I like to think of myself as being somewhat well-versed on metal and its history. But there are limits to anyone's capacity for knowledge, and when it comes to metal, mine is a mile wide and an inch deep. Only getting into heavy music after the glory days of the first wave bands was long over, my knowledge of the seminal roots of metal will never be as complete as someone who lived through those times, nor have I put in the effort to come closer. Especially when it comes to death metal, while I may know of the importance of the trailblazing bands and albums, I can't say I've heard very many of them.
Such is the case with Autopsy, a band whose name I have heard countless times, but whose music I don't believe I have ever spent more than a fleeting second with. They are surely one of the more important American death metal bands, which makes my ignorance seem all that much more regrettable.
Autopsy's age shows right away, which is not an insult. Everything about the album reeks of the old-school, from the fuzzy beyond need guitar tone to the vocals that predate the modern form of growling. This is raw death metal in its primal stage, which is far more interesting than what passes for the stuff these days. Autopsy doesn't amaze with technical skill, or with overwhelming rage, but their songs are able to ride the line between extreme and conventional better than the vast majority of bands that claim Autopsy as an influence.
I have said many times before that the reason the first wave of bands in any sub-genre are better remembered than those who come later is because their music retained enough of conventional structure and composition to appeal to more than just the die-hards who love noise and fury. Autopsy is in this class, their brand of death metal retains enough traces of classic heavy metal that even someone who listens to death metal only on occasion, as I do, can find something to enjoy.
Specifically, the elements of doom Autopsy brings to the table are the biggest selling point of the album. Whether the trudging tempo of “She Is A Funeral”, or the devil's tri-tone in the opening “Slaughter At Beast House”, the slower elements are a different flavor you don't get to hear much of in death metal, one that makes the songs sound heavier than another blast beat could.
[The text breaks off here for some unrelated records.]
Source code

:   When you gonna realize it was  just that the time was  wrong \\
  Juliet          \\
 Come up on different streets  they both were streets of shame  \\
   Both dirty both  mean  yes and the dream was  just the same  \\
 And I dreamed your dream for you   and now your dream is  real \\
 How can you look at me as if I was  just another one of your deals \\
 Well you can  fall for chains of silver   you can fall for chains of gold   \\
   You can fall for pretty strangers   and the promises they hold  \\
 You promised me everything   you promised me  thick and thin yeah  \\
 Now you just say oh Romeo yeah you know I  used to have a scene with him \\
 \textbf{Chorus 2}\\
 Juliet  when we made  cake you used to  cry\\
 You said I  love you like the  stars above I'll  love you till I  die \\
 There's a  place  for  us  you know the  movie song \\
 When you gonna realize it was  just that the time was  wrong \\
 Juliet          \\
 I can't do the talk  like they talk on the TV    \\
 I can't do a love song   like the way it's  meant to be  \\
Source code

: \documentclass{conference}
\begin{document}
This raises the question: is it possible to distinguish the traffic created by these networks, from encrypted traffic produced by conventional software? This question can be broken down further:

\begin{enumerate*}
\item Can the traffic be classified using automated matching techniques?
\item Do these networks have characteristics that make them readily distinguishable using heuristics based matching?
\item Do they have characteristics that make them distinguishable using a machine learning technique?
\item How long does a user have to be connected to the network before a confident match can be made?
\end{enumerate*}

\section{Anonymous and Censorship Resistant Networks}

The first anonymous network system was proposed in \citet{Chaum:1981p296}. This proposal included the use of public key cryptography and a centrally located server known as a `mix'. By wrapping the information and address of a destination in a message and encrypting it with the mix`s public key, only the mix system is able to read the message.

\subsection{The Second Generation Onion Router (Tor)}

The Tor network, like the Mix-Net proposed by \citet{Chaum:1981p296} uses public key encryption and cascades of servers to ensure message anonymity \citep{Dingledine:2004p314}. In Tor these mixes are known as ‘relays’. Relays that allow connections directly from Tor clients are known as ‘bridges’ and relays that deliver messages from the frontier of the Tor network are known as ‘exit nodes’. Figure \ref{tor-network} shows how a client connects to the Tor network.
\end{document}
“Arch Cadaver” is sort of a death metal take on the Black Sabbath classic “Falling Off The Edge Of The World”. The slow introductory riff has the requisite gloom, and then the riffs that speeds the song to life feels like a cousin to the one Tony Iommi plays on that track. Hearing that kind of playing was unexpected, and brought a bit of a smile to my face.
“The Headless Ritual” isn't a classic album in waiting, but it's an enjoyable trip down memory lane, to when death metal was first forming, and had yet to go too far off the beaten path. Autopsy may be veterans, but they don't show their age on this outing. “The Headless Ritual” is a fine bit of old-school death, and it shows the young'ns who have been trying to recreate this sound how it's really done.